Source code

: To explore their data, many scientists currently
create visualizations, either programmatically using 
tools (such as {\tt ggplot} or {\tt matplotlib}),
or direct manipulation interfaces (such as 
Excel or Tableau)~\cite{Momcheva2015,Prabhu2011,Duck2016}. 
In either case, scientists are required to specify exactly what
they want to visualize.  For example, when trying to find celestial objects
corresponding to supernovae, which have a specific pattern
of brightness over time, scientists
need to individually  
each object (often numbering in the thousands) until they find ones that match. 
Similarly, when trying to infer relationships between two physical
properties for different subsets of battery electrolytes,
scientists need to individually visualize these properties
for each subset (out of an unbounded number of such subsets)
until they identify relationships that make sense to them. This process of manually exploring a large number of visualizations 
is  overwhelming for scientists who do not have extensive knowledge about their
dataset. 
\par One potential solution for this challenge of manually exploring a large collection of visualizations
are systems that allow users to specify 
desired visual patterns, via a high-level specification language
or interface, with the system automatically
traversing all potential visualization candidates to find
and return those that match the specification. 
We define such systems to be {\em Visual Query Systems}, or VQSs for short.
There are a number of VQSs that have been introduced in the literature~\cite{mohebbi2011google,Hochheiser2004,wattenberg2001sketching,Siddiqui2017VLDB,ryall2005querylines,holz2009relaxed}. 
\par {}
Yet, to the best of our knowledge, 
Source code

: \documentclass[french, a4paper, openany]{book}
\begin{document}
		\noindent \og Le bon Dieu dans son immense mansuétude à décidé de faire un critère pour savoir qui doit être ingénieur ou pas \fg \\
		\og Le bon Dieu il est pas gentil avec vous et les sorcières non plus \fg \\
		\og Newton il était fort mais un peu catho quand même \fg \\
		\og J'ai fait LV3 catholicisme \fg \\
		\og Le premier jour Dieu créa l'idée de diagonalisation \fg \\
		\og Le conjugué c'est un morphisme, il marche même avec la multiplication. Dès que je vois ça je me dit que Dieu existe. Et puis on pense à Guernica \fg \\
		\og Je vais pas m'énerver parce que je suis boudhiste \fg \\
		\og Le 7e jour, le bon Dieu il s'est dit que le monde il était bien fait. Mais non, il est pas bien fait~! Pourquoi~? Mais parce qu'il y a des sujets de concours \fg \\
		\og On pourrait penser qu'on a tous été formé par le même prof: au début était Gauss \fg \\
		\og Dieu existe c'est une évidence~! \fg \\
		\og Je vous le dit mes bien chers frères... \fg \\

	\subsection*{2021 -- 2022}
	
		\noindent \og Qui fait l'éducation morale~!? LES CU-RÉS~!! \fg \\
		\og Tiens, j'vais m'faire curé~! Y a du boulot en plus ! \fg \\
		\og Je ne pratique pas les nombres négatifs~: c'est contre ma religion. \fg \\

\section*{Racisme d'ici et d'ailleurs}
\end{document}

* * * * *

In this exercise, reproduce the material word for word, in full.

-- RESULT BELOW --
Source code

: To explore their data, many scientists currently
create visualizations, either programmatically using 
tools (such as {\tt ggplot} or {\tt matplotlib}),
or direct manipulation interfaces (such as 
Excel or Tableau)~\cite{Momcheva2015,Prabhu2011,Duck2016}. 
In either case, scientists are required to specify exactly what
they want to visualize.  For example, when trying to find celestial objects
corresponding to supernovae, which have a specific pattern
of brightness over time, scientists
need to individually  
each object (often numbering in the thousands) until they find ones that match. 
Similarly, when trying to infer relationships between two physical
properties for different subsets of battery electrolytes,
scientists need to individually visualize these properties
for each subset (out of an unbounded number of such subsets)
until they identify relationships that make sense to them. This process of manually exploring a large number of visualizations 
is  overwhelming for scientists who do not have extensive knowledge about their
dataset. 
\par One potential solution for this challenge of manually exploring a large collection of visualizations
are systems that allow users to specify 
desired visual patterns, via a high-level specification language
or interface, with the system automatically
traversing all potential visualization candidates to find
and return those that match the specification. 
We define such systems to be {\em Visual Query Systems}, or VQSs for short.
There are a number of VQSs that have been introduced in the literature~\cite{mohebbi2011google,Hochheiser2004,wattenberg2001sketching,Siddiqui2017VLDB,ryall2005querylines,holz2009relaxed}. 
\par {}
Yet, to the best of our knowledge, 
Source code

: \documentclass[french, a4paper, openany]{book}
\begin{document}
		\noindent \og Le bon Dieu dans son immense mansuétude à décidé de faire un critère pour savoir qui doit être ingénieur ou pas \fg \\
		\og Le bon Dieu il est pas gentil avec vous et les sorcières non plus \fg \\
		\og Newton il était fort mais un peu catho quand même \fg \\
		\og J'ai fait LV3 catholicisme \fg \\
		\og Le premier jour Dieu créa l'idée de diagonalisation \fg \\
		\og Le conjugué c'est un morphisme, il marche même avec la multiplication. Dès que je vois ça je me dit que Dieu existe. Et puis on pense à Guernica \fg \\
		\og Je vais pas m'énerver parce que je suis boudhiste \fg \\
		\og Le 7e jour, le bon Dieu il s'est dit que le monde il était bien fait. Mais non, il est pas bien fait~! Pourquoi~? Mais parce qu'il y a des sujets de concours \fg \\
		\og On pourrait penser qu'on a tous été formé par le même prof: au début était Gauss \fg \\
		\og Dieu existe c'est une évidence~! \fg \\
		\og Je vous le dit mes bien chers frères... \fg \\

	\subsection*{2021 -- 2022}
	
		\noindent \og Qui fait l'éducation morale~!? LES CU-RÉS~!! \fg \\
		\og Tiens, j'vais m'faire curé~! Y a du boulot en plus ! \fg \\
		\og Je ne pratique pas les nombres négatifs~: c'est contre ma religion. \fg \\

\section*{Racisme d'ici et d'ailleurs}
\end{document}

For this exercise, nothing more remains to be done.